§ What is required
Number of lines below with the word "Others": give it and nothing more.

#### Records supplied

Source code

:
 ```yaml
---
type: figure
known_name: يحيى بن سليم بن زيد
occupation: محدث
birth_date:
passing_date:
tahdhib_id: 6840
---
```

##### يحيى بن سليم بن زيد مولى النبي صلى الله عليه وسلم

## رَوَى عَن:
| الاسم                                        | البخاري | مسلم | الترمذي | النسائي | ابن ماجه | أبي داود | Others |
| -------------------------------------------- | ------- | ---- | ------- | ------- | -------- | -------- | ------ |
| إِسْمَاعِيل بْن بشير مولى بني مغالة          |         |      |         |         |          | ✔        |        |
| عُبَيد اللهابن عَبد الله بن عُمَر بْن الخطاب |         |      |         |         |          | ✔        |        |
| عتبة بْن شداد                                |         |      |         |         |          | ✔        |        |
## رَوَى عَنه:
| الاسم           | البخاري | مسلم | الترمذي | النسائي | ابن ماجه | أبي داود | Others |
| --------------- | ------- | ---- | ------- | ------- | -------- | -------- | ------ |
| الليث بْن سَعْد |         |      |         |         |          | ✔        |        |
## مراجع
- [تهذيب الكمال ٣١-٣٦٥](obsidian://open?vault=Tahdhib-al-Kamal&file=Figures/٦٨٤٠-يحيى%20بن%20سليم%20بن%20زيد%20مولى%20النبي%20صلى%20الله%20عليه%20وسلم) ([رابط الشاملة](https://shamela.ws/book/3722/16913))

########

§ Answer space
2